A portion of your office staff needs to go into the office on a staggered basis. You are not a healthcare provider or even in the healthcare industry, but you have encouraged your employees to get their flu shots. Officials are worried about a “twindemic” this season, and you are ready to take any action you can to mitigate risk. An employee tells you she won’t get vaccinated. What do you do? Please don’t take an adverse action against the employee (including disciplining, demoting, or terminating employment) because of what you deem to be mere intransigence. You need to dig deeper.
Back in March 2020, the EEOC updated its guidance on compliance with the ADA during a pandemic.

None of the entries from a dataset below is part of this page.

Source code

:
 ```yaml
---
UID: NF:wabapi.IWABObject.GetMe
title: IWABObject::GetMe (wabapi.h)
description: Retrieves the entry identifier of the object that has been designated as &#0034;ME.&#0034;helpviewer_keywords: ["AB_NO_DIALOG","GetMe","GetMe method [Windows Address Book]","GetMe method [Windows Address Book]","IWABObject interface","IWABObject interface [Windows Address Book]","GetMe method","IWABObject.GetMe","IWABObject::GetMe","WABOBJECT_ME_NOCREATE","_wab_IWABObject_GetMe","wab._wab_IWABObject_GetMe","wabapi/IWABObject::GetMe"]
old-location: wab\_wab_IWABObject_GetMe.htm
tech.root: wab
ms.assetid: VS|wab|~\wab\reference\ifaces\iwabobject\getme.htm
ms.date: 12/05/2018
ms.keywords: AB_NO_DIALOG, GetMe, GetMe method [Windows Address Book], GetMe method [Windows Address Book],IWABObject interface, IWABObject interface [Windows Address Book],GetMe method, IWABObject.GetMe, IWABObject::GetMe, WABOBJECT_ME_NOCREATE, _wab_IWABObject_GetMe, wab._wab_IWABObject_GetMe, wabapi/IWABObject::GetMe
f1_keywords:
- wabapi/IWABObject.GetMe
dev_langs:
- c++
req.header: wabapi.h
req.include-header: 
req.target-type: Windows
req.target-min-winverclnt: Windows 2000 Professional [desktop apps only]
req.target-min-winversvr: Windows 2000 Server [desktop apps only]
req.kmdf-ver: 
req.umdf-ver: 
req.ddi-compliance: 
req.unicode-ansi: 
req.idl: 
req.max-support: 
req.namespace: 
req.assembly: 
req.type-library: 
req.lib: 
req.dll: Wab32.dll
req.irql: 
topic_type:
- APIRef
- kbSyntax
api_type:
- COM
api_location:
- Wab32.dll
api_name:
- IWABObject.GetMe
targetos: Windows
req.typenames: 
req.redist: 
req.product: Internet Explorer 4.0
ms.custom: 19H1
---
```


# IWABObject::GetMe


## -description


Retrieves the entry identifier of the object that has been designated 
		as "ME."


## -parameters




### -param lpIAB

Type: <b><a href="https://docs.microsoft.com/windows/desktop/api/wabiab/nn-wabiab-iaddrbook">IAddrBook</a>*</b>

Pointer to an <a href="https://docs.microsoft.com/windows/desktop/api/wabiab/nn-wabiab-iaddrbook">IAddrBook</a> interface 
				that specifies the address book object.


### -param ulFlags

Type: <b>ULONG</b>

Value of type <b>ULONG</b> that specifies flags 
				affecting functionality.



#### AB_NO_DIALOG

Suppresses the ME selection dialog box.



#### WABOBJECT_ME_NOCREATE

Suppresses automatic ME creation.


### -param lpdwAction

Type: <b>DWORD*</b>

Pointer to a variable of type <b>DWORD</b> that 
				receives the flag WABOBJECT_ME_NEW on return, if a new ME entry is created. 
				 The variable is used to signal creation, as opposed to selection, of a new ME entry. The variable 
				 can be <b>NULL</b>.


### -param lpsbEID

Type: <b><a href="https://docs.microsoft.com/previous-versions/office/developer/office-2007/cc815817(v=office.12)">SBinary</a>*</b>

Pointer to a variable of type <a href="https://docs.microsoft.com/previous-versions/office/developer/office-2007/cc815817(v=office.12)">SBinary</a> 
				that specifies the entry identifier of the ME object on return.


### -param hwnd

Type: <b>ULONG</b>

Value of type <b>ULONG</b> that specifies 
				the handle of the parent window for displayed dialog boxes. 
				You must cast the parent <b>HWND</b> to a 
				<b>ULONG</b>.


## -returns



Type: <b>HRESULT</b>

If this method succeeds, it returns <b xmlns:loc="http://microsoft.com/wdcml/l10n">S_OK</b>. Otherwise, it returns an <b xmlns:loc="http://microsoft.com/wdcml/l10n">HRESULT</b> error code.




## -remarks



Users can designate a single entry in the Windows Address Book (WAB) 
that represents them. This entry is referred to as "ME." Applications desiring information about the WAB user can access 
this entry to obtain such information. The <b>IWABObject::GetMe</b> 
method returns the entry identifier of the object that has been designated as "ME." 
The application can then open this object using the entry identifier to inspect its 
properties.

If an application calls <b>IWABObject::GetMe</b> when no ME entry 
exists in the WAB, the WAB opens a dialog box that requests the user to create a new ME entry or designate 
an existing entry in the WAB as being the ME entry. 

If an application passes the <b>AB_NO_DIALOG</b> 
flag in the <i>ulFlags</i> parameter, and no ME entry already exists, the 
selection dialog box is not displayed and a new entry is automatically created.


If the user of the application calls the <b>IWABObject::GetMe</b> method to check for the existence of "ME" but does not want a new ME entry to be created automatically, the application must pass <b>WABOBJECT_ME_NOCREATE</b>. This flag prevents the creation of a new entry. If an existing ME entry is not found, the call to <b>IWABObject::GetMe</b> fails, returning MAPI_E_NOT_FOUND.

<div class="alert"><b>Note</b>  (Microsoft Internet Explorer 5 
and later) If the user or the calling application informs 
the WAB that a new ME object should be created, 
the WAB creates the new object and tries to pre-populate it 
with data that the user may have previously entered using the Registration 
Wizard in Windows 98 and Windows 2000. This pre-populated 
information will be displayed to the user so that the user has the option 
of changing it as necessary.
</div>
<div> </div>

First issued during the H1N1 crisis of 2009, the document provides workplace strategies “in a manner that is consistent with the ADA and with current CDC and state/local guidance for keeping workplaces safe during the COVID-19 pandemic.” In a Q&A, the EEOC makes clear that, for employers subject to the ADA and Title VII (those with 15 employees or more), mandatory vaccines are always subject to exemption based on federal law:
Q: May an employer covered by the ADA and Title VII of the Civil Rights Act of 1964 compel all of its employees to take the influenza vaccine regardless of their medical conditions or their religious beliefs during a pandemic?

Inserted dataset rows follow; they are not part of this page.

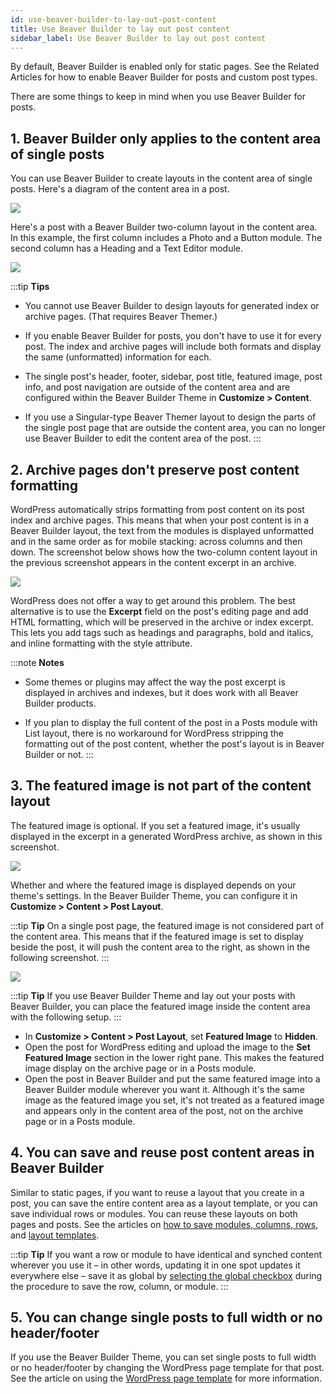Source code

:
 ```yaml
---
id: use-beaver-builder-to-lay-out-post-content
title: Use Beaver Builder to lay out post content
sidebar_label: Use Beaver Builder to lay out post content
---
```


By default, Beaver Builder is enabled only for static pages. See the Related
Articles for how to enable Beaver Builder for posts and custom post types.

There are some things to keep in mind when you use Beaver Builder for posts.

## 1. Beaver Builder only applies to the content area of single posts

You can use Beaver Builder to create layouts in the content area of single
posts. Here's a diagram of the content area in a post.

![](/img/post-layouts-beaver-layout-posts-1.png)

Here's a post with a Beaver Builder two-column layout in the content area. In
this example, the first column includes a Photo and a Button module. The
second column has a Heading and a Text Editor module.

![](/img/post-layouts-beaver-layout-posts-2.png)

:::tip **Tips**

- You cannot use Beaver Builder to design layouts for generated index or archive pages. (That requires Beaver Themer.)

- If you enable Beaver Builder for posts, you don't have to use it for every post. The index and archive pages will include both formats and display the same (unformatted) information for each.

- The single post's header, footer, sidebar, post title, featured image, post info, and post navigation are outside of the content area and are configured within the Beaver Builder Theme in **Customize > Content**.

- If you use a Singular-type Beaver Themer layout to design the parts of the single post page that are outside the content area, you can no longer use Beaver Builder to edit the content area of the post.
  :::

## 2. Archive pages don't preserve post content formatting

WordPress automatically strips formatting from post content on its post index
and archive pages. This means that when your post content is in a Beaver
Builder layout, the text from the modules is displayed unformatted and in the
same order as for mobile stacking: across columns and then down. The
screenshot below shows how the two-column content layout in the previous
screenshot appears in the content excerpt in an archive.

![](/img/post-layouts-beaver-layout-posts-3.png)

WordPress does not offer a way to get around this problem. The best
alternative is to use the **Excerpt** field on the post's editing page and add
HTML formatting, which will be preserved in the archive or index excerpt. This
lets you add tags such as headings and paragraphs, bold and italics, and
inline formatting with the style attribute.

:::note **Notes**

- Some themes or plugins may affect the way the post excerpt is displayed in archives and indexes, but it does work with all Beaver Builder products.

- If you plan to display the full content of the post in a Posts module with List layout, there is no workaround for WordPress stripping the formatting out of the post content, whether the post's layout is in Beaver Builder or not.
  :::

## 3. The featured image is not part of the content layout

The featured image is optional. If you set a featured image, it's usually
displayed in the excerpt in a generated WordPress archive, as shown in this
screenshot.

![](/img/post-layouts-beaver-layout-posts-4.png)

Whether and where the featured image is displayed depends on your theme's
settings. In the Beaver Builder Theme, you can configure it in **Customize >
Content > Post Layout**.

:::tip **Tip**
On a single post page, the featured image is not considered part of
the content area. This means that if the featured image is set to display
beside the post, it will push the content area to the right, as shown in the
following screenshot.
:::

![](/img/post-layouts-beaver-layout-posts-5.png)

:::tip **Tip**
If you use Beaver Builder Theme and lay out your posts with Beaver
Builder, you can place the featured image inside the content area with the
following setup.
:::

- In **Customize > Content > Post Layout**, set **Featured Image** to **Hidden**.
- Open the post for WordPress editing and upload the image to the **Set Featured Image** section in the lower right pane. This makes the featured image display on the archive page or in a Posts module.
- Open the post in Beaver Builder and put the same featured image into a Beaver Builder module wherever you want it. Although it's the same image as the featured image you set, it's not treated as a featured image and appears only in the content area of the post, not on the archive page or in a Posts module.

## 4. You can save and reuse post content areas in Beaver Builder

Similar to static pages, if you want to reuse a layout that you create in a
post, you can save the entire content area as a layout template, or you can
save individual rows or modules. You can reuse these layouts on both pages and
posts. See the articles on [how to save modules, columns, rows](layouts/saved-content.md), and [layout templates](layouts/templates/saved-templates.md).

:::tip **Tip**
If you want a row or module to have identical and synched content
wherever you use it – in other words, updating it in one spot updates it
everywhere else – save it as global by [selecting the global checkbox](layouts/templates/saved-content.md) during the procedure to save the row, column, or module.
:::

## 5. You can change single posts to full width or no header/footer

If you use the Beaver Builder Theme, you can set single posts to full width or
no header/footer by changing the WordPress page template for that post. See
the article on using the [WordPress page template](/bb-theme/getting-started/built-in-theme-templates-for-single-pages-and-posts) for more information.

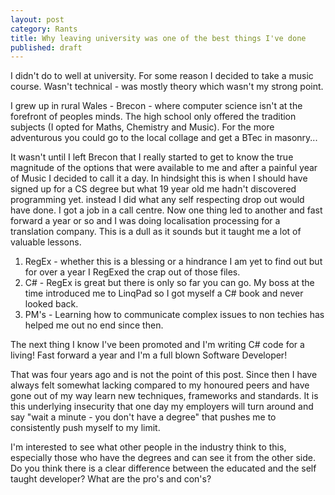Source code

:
 ```yaml
---
layout: post
category: Rants
title: Why leaving university was one of the best things I've done
published: draft
---
```


I didn't do to well at university. For some reason I decided to take a music course. Wasn't technical - was mostly theory which wasn't my strong point.

I grew up in rural Wales - Brecon - where computer science isn't at the forefront of peoples minds. The high school only offered the tradition subjects (I opted for Maths, Chemistry and Music). For the more adventurous you could go to the local collage and get a BTec in masonry...

<!--excerpt-->

It wasn't until I left Brecon that I really started to get to know the true magnitude of the options that were available to me and after a painful year of Music I decided to call it a day. In hindsight this is when I should have signed up for a CS degree but what 19 year old me hadn't discovered programming yet. instead I did what any self respecting drop out would have done. I got a job in a call centre. Now one thing led to another and fast forward a year or so and I was doing localisation processing for a translation company. This is a dull as it sounds but it taught me a lot of valuable lessons.

1. RegEx - whether this is a blessing or a hindrance I am yet to find out but for over a year I RegExed the crap out of those files.
2. C# - RegEx is great but there is only so far you can go. My boss at the time introduced me to LinqPad so I got myself a C# book and never looked back.
3. PM's - Learning how to communicate complex issues to non techies has helped me out no end since then.

The next thing I know I've been promoted and I'm writing C# code for a living! Fast forward a year and I'm a full blown Software Developer!

That was four years ago and is not the point of this post. Since then I have always felt somewhat lacking compared to my honoured peers and have gone out of my way learn new techniques, frameworks and standards. It is this underlying insecurity that one day my employers will turn around and say "wait a minute - you don't have a degree" that pushes me to consistently push myself to my limit.

I'm interested to see what other people in the industry think to this, especially those who have the degrees and can see it from the other side. Do you think there is a clear difference between the educated and the self taught developer? What are the pro's and con's?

A: No. An employee may be entitled to an exemption from a mandatory vaccination requirement based on an ADA disability that prevents him from taking the influenza vaccine. This would be a reasonable accommodation barring undue hardship (significant difficulty or expense). Similarly, under Title VII of the Civil Rights Act of 1964, once an employer receives notice that an employee’s sincerely held religious belief, practice, or observance prevents him from taking the influenza vaccine, the employer must provide a reasonable accommodation unless it would pose an undue hardship as defined by Title VII (“more than de minimis cost” to the operation of the employer’s business, which is a lower standard than under the ADA).
Generally, ADA-covered employers should consider simply encouraging employees to get the influenza vaccine rather than requiring them to take it.
Competing forces will dictate whether you decide to mandate vaccines as the flu makes its debut. It may be that your workforce, your customers, or your landlord make the decision for you; perhaps the pandemic’s progression will change CDC and health department recommendations and so too the guidance of the EEOC. As but one example, as of March 17, 2020, the EEOC currently permits employers to take the body temperatures of employees (typically a medical examination prohibited by the ADA) due to precautions issued by the CDC and state and local health authorities to stop community spread. How could the course of COVID-19 change guidance going forward? It is not clear. However, the EEOC has recently reminded employers to make reasonable efforts to accommodate sincerely held religious beliefs and disabilities when it comes to donning Personal Protective Equipment and submitting to screening procedures. Should a vaccine for COVID-19 become available, learning more about how the virus spreads may influence the judiciary’s assessment of whether refusing one is an undue burden on a specific workplace. For now, however, don’t impose a mandate without exception for an old fashioned flu vaccine. Remember to promptly engage in the interactive process when faced with a religious objection or disability-related concern.